Modeling Provenance and Understanding Reproducibility for OpenRefine Data Cleaning Workflows

Preparation of data sets for analysis is a critical component of research in many disciplines. Recording the steps taken to clean data sets is equally crucial if such research is to be transparent and results reproducible. OpenRefine is a tool for interactively cleaning data sets via a spreadsheet-like interface and for recording the sequence of operations carried out by the user. OpenRefine uses its operation history to provide an undo/redo capability that enables a user to revisit the state of the data set at any point in the data cleaning process. OpenRefine additionally allows the user to export sequences of recorded operations as recipes that can be applied later to different data sets. Although OpenRefine internally records details about every change made to a data set following data import, exported recipes do not include the initial data import step. Details related to parsing the original data files are not included. Moreover, exported recipes do not include any edits made manually to individual cells.
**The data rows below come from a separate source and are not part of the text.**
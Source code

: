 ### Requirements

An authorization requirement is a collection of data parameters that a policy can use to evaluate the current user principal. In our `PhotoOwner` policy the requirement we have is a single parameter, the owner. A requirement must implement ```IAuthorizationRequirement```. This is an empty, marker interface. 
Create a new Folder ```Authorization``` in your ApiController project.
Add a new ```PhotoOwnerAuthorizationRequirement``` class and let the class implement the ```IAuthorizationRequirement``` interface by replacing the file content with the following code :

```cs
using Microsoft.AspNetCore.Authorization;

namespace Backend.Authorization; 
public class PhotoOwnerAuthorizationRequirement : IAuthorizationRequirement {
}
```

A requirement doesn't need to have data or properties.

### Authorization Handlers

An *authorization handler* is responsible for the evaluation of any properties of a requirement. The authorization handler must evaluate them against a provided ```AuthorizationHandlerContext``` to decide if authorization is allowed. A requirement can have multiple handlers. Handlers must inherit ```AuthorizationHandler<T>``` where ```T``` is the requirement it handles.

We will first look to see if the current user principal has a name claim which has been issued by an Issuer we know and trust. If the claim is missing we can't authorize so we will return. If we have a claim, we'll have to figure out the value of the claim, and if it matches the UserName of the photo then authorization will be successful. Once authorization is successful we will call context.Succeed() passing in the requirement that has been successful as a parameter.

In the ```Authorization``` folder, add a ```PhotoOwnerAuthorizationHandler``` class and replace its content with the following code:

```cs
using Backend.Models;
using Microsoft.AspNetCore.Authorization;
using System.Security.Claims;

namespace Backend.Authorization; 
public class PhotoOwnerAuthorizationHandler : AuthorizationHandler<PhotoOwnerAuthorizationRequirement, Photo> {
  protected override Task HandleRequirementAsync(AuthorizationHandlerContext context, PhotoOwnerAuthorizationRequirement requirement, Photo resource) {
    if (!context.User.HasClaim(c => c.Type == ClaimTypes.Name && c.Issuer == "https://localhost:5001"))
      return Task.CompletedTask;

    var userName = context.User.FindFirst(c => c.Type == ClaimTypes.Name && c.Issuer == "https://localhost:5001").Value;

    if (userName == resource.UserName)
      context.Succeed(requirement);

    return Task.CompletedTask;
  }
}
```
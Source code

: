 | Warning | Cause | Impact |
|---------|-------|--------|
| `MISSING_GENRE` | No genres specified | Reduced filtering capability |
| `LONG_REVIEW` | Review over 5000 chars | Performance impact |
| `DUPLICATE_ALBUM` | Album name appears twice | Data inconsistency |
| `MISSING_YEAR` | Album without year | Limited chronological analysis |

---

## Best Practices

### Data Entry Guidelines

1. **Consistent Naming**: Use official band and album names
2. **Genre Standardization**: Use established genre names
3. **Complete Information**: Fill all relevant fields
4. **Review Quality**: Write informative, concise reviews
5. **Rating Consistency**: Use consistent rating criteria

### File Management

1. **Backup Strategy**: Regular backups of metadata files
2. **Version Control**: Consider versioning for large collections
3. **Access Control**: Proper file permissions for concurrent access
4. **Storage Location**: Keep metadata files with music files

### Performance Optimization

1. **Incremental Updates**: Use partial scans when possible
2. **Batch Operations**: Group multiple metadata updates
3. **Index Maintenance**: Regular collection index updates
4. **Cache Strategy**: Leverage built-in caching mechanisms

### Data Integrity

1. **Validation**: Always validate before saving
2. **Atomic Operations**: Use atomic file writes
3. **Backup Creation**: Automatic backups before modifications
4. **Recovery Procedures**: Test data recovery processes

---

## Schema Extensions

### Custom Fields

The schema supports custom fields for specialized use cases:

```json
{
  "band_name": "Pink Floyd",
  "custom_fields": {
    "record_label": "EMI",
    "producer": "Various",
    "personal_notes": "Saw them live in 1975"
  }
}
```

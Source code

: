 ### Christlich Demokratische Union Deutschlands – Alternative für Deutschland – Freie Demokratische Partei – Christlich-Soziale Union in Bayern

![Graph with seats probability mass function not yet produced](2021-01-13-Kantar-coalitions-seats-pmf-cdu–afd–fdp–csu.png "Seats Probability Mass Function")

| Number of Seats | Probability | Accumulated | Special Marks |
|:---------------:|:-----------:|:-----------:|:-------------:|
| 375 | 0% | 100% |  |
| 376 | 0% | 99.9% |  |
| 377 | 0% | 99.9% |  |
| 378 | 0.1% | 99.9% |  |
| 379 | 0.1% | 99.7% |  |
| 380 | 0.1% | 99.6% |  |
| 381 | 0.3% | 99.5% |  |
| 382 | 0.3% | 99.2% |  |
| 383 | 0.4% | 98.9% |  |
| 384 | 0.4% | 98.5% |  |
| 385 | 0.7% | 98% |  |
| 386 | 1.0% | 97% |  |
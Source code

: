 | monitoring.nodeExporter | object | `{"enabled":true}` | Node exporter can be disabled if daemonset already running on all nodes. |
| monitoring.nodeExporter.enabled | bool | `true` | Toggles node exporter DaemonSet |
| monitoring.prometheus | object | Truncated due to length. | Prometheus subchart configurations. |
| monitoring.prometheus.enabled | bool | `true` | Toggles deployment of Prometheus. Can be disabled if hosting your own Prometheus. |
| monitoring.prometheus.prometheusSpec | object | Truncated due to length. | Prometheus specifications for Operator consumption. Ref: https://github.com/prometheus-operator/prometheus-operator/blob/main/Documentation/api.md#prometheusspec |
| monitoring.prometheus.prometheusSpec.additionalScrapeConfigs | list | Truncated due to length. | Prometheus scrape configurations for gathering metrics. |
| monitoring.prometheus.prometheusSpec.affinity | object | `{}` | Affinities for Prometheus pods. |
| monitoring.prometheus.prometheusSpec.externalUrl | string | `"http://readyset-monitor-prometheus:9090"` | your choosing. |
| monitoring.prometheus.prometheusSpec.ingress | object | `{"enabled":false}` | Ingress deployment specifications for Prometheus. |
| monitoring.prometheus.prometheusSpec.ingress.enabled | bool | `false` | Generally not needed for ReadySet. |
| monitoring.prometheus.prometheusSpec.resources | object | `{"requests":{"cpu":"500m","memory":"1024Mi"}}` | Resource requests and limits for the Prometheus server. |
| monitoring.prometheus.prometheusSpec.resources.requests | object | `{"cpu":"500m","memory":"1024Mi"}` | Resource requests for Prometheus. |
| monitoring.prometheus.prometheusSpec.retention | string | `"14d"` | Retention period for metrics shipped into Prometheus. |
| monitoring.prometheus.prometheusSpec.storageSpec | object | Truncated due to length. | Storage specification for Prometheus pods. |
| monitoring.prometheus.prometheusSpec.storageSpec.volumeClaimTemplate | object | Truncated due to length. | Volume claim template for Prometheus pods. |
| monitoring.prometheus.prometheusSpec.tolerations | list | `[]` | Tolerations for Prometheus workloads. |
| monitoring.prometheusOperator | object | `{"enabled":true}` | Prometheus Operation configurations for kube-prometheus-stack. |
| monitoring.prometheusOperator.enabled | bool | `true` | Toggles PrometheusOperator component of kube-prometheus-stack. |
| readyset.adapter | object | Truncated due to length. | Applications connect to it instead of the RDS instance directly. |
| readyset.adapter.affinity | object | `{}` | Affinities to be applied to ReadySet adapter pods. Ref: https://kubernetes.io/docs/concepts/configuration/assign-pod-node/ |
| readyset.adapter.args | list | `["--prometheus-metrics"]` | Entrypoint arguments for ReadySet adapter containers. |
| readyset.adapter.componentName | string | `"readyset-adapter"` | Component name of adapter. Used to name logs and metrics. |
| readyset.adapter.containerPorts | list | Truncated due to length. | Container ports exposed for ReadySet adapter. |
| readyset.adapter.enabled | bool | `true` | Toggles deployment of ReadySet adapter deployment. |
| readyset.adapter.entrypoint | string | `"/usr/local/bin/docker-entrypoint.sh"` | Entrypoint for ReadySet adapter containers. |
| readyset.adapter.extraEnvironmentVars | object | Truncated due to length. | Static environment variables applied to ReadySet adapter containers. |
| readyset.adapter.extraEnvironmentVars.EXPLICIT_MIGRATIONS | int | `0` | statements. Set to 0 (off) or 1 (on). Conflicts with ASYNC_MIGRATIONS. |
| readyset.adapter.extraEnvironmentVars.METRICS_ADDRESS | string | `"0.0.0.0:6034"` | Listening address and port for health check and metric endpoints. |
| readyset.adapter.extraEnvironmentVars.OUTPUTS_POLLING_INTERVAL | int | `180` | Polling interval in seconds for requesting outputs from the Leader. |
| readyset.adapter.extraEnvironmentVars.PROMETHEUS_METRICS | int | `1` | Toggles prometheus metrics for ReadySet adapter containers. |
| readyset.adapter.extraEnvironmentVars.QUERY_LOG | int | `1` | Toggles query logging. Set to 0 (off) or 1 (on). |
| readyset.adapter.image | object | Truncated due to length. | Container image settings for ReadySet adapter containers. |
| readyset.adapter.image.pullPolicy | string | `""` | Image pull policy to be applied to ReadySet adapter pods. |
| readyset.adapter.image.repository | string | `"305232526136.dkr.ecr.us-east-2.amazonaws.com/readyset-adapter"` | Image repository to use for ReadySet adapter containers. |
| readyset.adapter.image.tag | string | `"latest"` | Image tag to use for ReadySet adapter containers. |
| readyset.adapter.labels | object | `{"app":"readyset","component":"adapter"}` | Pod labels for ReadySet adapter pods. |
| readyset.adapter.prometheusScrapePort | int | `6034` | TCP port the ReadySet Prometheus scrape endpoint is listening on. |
Consequently, neither a single recipe, nor a set of recipes exported by OpenRefine, can in general represent an entire, end-to-end data preparation workflow. Here we report early results from an investigation into how the operation history recorded by OpenRefine can be used to (1) facilitate reproduction of complete, real-world data cleaning workflows; and (2) support queries and visualizations of the provenance of cleaned data sets for easy review.